On se sépara sur cette sage décision. Une partie des compagnons présents logeait chez la Mère. Une petite chambre avait été préparée pour Huguenin et Amaury, qui y furent conduits par la servante. La Mère s’était retirée avant la fin du souper.

Quand les deux amis furent couchés dans le même lit suivant l’antique usage des gens du peuple, Huguenin, cédant à la fatigue, allait s’endormir ; mais l’agitation de son ami ne le lui permit pas. — Frère, dit le jeune homme, je t’ai dit qu’un jour viendrait peut-être où je pourrais te confier mon secret. Eh bien, ce jour est venu plus tôt que je ne le prévoyais. Je suis amoureux de la Savinienne.

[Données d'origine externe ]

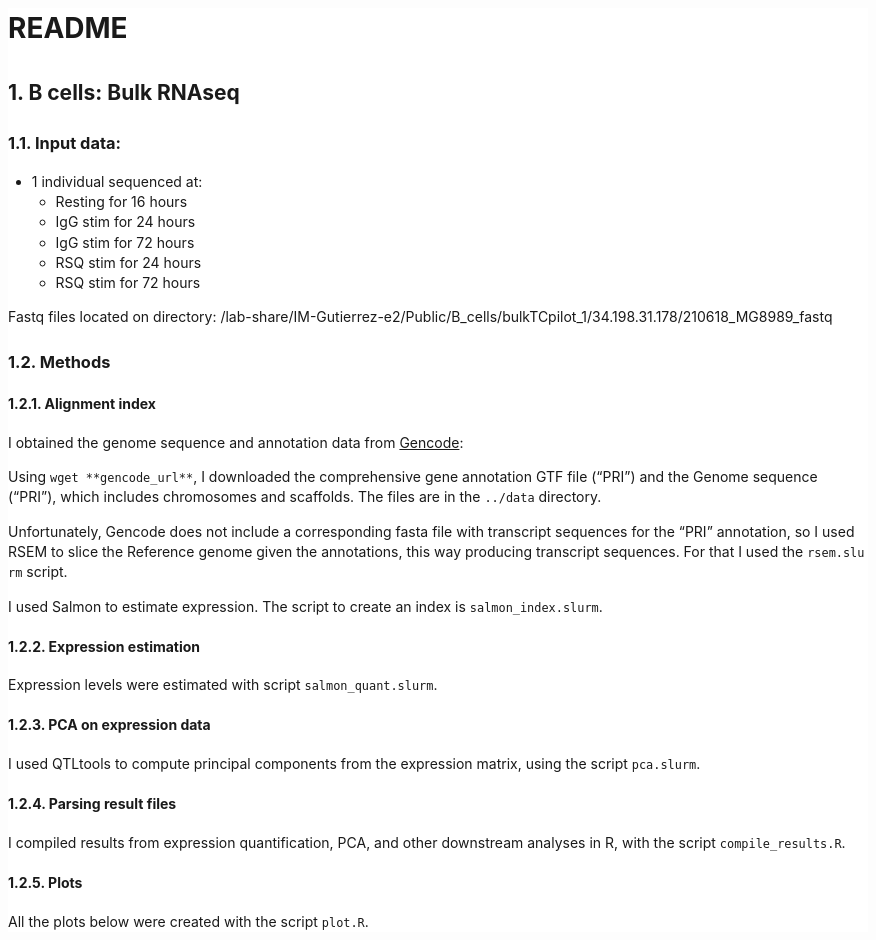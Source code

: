 README
================

## 1. B cells: Bulk RNAseq

### 1.1. Input data:

-   1 individual sequenced at:
    -   Resting for 16 hours
    -   IgG stim for 24 hours
    -   IgG stim for 72 hours
    -   RSQ stim for 24 hours
    -   RSQ stim for 72 hours

Fastq files located on directory:
/lab-share/IM-Gutierrez-e2/Public/B\_cells/bulkTCpilot\_1/34.198.31.178/210618\_MG8989\_fastq

### 1.2. Methods

#### 1.2.1. Alignment index

I obtained the genome sequence and annotation data from
[Gencode](https://www.gencodegenes.org/human/release_38.html):

Using `wget **gencode_url**`, I downloaded the comprehensive gene
annotation GTF file (“PRI”) and the Genome sequence (“PRI”), which
includes chromosomes and scaffolds. The files are in the `../data`
directory.

Unfortunately, Gencode does not include a corresponding fasta file with
transcript sequences for the “PRI” annotation, so I used RSEM to slice
the Reference genome given the annotations, this way producing
transcript sequences. For that I used the `rsem.slurm` script.

I used Salmon to estimate expression. The script to create an index is
`salmon_index.slurm`.

#### 1.2.2. Expression estimation

Expression levels were estimated with script `salmon_quant.slurm`.

#### 1.2.3. PCA on expression data

I used QTLtools to compute principal components from the expression
matrix, using the script `pca.slurm`.

#### 1.2.4. Parsing result files

I compiled results from expression quantification, PCA, and other
downstream analyses in R, with the script `compile_results.R`.

#### 1.2.5. Plots

All the plots below were created with the script `plot.R`.
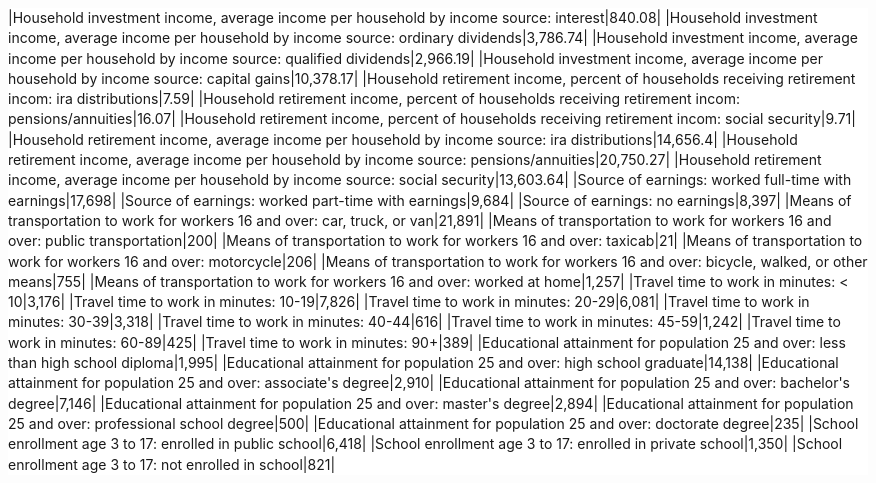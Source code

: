 |Household investment income, average income per household by income source: interest|840.08|
|Household investment income, average income per household by income source: ordinary dividends|3,786.74|
|Household investment income, average income per household by income source: qualified dividends|2,966.19|
|Household investment income, average income per household by income source: capital gains|10,378.17|
|Household retirement income, percent of households receiving retirement incom: ira distributions|7.59|
|Household retirement income, percent of households receiving retirement incom: pensions/annuities|16.07|
|Household retirement income, percent of households receiving retirement incom: social security|9.71|
|Household retirement income, average income per household by income source: ira distributions|14,656.4|
|Household retirement income, average income per household by income source: pensions/annuities|20,750.27|
|Household retirement income, average income per household by income source: social security|13,603.64|
|Source of earnings: worked full-time with earnings|17,698|
|Source of earnings: worked part-time with earnings|9,684|
|Source of earnings: no earnings|8,397|
|Means of transportation to work for workers 16 and over: car, truck, or van|21,891|
|Means of transportation to work for workers 16 and over: public transportation|200|
|Means of transportation to work for workers 16 and over: taxicab|21|
|Means of transportation to work for workers 16 and over: motorcycle|206|
|Means of transportation to work for workers 16 and over: bicycle, walked, or other means|755|
|Means of transportation to work for workers 16 and over: worked at home|1,257|
|Travel time to work in minutes: < 10|3,176|
|Travel time to work in minutes: 10-19|7,826|
|Travel time to work in minutes: 20-29|6,081|
|Travel time to work in minutes: 30-39|3,318|
|Travel time to work in minutes: 40-44|616|
|Travel time to work in minutes: 45-59|1,242|
|Travel time to work in minutes: 60-89|425|
|Travel time to work in minutes: 90+|389|
|Educational attainment for population 25 and over: less than high school diploma|1,995|
|Educational attainment for population 25 and over: high school graduate|14,138|
|Educational attainment for population 25 and over: associate's degree|2,910|
|Educational attainment for population 25 and over: bachelor's degree|7,146|
|Educational attainment for population 25 and over: master's degree|2,894|
|Educational attainment for population 25 and over: professional school degree|500|
|Educational attainment for population 25 and over: doctorate degree|235|
|School enrollment age 3 to 17: enrolled in public school|6,418|
|School enrollment age 3 to 17: enrolled in private school|1,350|
|School enrollment age 3 to 17: not enrolled in school|821|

— Je m’en suis aperçu ce soir, répondit Pierre.

— Je n’ai pu, reprit le Corinthien, maîtriser mon émotion en apprenant qu’elle était libre, et un instant de folle joie a dû me trahir. Mais bientôt la voix de ma conscience m’a reproché ce sentiment coupable, car j’étais l’ami de Savinien. Ce digne homme avait pour moi une affection particulière. Tu sais qu’il m’appelait son Benjamin, son saint Jean-Baptiste, son Raphaël : il n’était pas ignorant, et il avait des expressions et des idées poétiques. Excellent Savinien ! j’eusse donné ma vie pour lui, et je la donnerais encore pour le rappeler sur la terre ; car la Savinienne l’aimait, et il la rendait heureuse. C’était un homme plus précieux et plus utile que moi en ce monde.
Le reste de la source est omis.